The second digit falls within the set {0,5}, independent of the first digit. What could this mean? (What happened to 1, 2, 3, and 4?)
That's why I think it's a coding not a sequence. And you can't say anything about the independence of the two numbers. We have four observed combiations (Thanks, Bryce for another one).
00, 50, 55, 35.
We haven't seem more variations which I would expect if they were incremental e.g. we've not seen 30 (but we don't have a huge numbe of 12x serials).
The last four digits are clearly sequential within the range {1, 2, .... 9999}.
I agree with this too.
Unless more variation is found with the second digit, therefore, there would appear to be a max of 20,000 produced for each magnification.
Not sure how you get this ... but I can't believe anyone would produce the same number of 12x as 8x.
My suggestion that they are sequential with different "tens of thousand" starting points (i.e. two digit prefixes) and that you can have:
up to 34998 10x but I think less than 10,000 were made (less than 9000?)
up to 14998 12x (not enough info to say anything else but perhaps 1000?)
up to 50000 8x (at least 6,000)
seems to match bin usage a bit more closely but I don't think they ever got to 50,000 8x32 SE!
Actually I suspect the 55xxxx 8x32 are special or different in some way hence the new serial (which would imply the first kind of 8x32 has under 10,000 units). Remanufactuered? A second design run? Different coatings?
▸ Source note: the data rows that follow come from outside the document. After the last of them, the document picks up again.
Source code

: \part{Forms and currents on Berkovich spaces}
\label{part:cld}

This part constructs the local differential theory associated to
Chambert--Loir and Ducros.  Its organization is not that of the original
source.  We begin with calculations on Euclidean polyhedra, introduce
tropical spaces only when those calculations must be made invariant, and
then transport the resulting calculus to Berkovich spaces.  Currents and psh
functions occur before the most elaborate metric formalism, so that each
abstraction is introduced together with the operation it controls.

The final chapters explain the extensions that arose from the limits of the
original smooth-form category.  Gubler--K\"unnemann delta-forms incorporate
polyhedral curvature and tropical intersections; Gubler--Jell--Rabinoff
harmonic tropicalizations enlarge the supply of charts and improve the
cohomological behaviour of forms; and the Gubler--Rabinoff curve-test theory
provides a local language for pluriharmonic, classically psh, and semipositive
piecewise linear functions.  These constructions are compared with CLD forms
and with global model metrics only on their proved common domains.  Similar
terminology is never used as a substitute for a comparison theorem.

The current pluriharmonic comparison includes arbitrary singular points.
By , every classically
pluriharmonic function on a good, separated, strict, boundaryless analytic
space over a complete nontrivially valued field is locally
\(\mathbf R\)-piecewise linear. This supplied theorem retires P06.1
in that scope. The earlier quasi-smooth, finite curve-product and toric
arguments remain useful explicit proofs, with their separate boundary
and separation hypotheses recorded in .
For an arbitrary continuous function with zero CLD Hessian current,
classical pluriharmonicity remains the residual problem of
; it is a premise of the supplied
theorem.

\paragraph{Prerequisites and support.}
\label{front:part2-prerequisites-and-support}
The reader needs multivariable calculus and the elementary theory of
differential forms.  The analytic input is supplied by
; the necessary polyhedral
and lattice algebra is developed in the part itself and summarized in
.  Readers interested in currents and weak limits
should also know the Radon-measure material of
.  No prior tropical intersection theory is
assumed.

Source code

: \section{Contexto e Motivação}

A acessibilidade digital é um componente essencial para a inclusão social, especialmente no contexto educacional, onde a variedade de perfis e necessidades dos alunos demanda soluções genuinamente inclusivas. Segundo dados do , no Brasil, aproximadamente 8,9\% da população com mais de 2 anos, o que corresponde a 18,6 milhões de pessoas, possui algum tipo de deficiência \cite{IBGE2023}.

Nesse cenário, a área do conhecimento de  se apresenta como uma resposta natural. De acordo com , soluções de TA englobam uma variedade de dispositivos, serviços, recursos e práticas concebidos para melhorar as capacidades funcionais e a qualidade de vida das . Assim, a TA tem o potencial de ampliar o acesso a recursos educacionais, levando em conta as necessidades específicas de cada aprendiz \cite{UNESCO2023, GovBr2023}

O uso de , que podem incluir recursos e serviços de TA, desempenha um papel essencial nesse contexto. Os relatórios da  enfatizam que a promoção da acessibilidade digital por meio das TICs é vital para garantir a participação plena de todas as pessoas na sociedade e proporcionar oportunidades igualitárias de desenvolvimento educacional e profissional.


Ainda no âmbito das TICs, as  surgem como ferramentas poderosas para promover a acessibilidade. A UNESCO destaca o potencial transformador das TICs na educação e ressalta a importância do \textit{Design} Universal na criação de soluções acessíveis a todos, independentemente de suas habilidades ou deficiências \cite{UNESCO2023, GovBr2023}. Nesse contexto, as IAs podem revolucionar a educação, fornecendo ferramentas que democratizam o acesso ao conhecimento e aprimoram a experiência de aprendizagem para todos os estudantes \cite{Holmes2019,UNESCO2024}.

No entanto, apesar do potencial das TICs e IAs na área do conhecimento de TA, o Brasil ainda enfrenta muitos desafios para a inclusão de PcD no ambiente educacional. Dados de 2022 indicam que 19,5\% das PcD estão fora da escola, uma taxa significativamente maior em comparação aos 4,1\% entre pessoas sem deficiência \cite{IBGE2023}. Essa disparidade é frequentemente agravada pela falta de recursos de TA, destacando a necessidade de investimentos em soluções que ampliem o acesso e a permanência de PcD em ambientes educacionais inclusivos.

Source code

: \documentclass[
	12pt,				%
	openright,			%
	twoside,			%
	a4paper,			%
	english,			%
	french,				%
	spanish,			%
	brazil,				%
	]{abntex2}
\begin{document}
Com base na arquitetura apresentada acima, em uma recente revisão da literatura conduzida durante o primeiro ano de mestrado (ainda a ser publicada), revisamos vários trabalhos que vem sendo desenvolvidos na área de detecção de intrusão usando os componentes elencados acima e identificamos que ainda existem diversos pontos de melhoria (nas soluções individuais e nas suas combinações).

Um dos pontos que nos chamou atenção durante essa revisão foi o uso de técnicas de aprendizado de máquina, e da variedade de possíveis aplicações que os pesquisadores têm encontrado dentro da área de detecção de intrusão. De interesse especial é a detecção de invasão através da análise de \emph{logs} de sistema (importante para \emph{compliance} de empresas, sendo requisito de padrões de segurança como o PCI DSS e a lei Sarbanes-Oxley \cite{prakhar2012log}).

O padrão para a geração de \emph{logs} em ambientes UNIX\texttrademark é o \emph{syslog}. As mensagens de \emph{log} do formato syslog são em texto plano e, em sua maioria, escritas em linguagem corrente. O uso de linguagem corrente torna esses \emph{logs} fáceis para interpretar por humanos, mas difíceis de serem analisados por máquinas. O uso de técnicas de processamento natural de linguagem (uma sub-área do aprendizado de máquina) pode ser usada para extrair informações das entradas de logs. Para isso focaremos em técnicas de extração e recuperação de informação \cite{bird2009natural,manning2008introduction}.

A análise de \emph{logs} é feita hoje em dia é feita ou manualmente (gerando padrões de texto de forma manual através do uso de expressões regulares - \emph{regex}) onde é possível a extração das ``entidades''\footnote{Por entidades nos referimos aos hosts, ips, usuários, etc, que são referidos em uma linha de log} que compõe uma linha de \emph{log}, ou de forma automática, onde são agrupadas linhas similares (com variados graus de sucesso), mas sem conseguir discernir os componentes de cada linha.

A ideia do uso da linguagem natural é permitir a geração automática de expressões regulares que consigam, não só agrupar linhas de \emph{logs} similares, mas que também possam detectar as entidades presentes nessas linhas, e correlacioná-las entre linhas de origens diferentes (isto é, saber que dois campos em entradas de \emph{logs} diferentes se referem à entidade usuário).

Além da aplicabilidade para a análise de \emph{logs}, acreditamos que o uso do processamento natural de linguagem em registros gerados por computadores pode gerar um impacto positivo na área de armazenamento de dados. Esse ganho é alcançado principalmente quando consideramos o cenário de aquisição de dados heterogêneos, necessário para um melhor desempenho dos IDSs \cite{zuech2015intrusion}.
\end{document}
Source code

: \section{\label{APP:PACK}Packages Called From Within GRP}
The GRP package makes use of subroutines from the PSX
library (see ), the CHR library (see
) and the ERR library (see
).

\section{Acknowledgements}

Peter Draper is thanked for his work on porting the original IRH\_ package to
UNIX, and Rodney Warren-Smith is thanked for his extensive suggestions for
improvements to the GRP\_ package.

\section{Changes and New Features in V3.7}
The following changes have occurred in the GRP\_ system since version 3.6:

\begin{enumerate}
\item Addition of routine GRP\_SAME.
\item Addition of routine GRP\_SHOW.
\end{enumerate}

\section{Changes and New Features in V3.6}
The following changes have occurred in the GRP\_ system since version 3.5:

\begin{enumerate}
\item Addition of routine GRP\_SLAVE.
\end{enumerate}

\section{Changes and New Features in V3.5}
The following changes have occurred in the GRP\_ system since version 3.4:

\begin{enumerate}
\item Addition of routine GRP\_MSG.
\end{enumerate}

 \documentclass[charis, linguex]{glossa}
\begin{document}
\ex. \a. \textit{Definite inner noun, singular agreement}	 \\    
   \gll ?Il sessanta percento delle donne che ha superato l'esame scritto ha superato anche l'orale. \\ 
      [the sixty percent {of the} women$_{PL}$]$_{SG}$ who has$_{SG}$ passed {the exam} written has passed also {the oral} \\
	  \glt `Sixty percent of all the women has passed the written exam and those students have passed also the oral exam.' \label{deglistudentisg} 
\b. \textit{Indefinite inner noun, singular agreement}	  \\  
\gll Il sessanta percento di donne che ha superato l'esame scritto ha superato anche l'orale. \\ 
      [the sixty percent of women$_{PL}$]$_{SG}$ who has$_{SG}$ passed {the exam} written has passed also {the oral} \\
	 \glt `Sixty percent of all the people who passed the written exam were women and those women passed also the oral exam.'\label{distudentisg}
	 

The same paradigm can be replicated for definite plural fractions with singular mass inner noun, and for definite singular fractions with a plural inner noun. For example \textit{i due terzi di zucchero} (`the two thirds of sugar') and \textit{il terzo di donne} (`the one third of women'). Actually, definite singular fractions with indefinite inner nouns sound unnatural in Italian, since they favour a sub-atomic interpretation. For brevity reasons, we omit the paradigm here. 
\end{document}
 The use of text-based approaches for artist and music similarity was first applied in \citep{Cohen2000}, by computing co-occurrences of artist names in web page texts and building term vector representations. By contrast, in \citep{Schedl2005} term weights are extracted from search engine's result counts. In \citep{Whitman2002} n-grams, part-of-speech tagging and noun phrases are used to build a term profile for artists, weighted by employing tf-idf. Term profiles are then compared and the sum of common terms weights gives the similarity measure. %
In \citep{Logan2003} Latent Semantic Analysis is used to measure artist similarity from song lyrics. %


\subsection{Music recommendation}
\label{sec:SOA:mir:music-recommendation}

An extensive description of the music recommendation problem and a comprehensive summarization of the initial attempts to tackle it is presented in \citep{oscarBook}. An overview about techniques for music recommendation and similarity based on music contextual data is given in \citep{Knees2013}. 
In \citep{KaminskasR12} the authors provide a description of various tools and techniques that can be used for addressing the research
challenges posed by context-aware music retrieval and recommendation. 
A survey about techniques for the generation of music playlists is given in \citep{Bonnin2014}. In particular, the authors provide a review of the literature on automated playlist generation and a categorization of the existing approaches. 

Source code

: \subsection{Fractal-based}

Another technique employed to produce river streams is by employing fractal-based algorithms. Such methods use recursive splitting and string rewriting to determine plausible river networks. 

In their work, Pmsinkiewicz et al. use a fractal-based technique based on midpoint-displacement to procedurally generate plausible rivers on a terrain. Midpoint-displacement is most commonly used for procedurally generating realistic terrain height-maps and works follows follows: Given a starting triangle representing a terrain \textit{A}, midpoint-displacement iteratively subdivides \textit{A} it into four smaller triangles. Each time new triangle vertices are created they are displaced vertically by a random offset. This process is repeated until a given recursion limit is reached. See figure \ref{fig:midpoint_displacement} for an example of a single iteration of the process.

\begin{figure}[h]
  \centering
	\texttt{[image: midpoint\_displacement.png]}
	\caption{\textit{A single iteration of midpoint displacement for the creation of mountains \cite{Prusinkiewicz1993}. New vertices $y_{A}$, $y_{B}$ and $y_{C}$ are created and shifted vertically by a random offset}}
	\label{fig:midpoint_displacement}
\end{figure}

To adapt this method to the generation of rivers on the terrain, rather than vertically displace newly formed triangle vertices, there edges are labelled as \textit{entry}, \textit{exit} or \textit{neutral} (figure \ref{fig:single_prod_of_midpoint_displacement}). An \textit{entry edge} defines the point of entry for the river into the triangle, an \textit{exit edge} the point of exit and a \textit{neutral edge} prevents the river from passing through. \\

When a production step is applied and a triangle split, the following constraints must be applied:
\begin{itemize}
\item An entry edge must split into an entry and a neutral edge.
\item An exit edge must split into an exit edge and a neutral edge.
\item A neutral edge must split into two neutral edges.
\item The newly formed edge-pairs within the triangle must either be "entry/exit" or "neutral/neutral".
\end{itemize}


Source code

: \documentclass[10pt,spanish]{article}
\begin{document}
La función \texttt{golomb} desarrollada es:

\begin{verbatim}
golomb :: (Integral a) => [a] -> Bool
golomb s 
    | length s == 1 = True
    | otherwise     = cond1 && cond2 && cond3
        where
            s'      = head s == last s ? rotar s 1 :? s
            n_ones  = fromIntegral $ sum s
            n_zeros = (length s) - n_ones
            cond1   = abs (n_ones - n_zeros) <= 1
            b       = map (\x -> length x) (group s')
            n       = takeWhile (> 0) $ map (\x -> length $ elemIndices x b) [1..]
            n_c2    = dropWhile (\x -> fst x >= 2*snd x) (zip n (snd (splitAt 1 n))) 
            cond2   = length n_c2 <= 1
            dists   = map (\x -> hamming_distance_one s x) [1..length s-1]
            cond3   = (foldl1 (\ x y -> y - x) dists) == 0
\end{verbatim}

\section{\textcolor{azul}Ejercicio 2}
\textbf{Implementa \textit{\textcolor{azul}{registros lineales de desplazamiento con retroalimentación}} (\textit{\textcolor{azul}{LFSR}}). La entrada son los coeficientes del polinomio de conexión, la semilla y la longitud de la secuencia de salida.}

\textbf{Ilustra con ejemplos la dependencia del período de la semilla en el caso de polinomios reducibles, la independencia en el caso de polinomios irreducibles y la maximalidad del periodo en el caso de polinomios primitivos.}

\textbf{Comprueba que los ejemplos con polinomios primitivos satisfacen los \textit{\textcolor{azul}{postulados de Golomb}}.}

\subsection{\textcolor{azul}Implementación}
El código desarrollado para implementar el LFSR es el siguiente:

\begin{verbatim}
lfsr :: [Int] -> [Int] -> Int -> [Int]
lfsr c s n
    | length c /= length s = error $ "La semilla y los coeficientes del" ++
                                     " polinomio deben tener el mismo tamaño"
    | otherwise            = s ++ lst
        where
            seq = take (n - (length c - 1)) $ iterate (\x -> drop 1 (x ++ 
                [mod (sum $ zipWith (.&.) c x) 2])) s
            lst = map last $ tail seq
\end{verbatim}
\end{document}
My guess is that the second digit represents separate manufacturing runs of up to 10,000 units each. The two runs might or might not differ in some way, such as coatings.
I suspect that this serial scheme doesn't include any batch system that's usually made explicit in modern serials which can include country, factory, year, week, batch number and number in batch (a lot of computing serials are generated this way).
I think we have a set of prefixes (preficies?) and a increasing sequential serial number. And I wouldn't be at all surprised to find these were all made in the late 1990s (97, 98, maybe 99) in a collection of large batches and have since sat in storage or in distributors or in retail.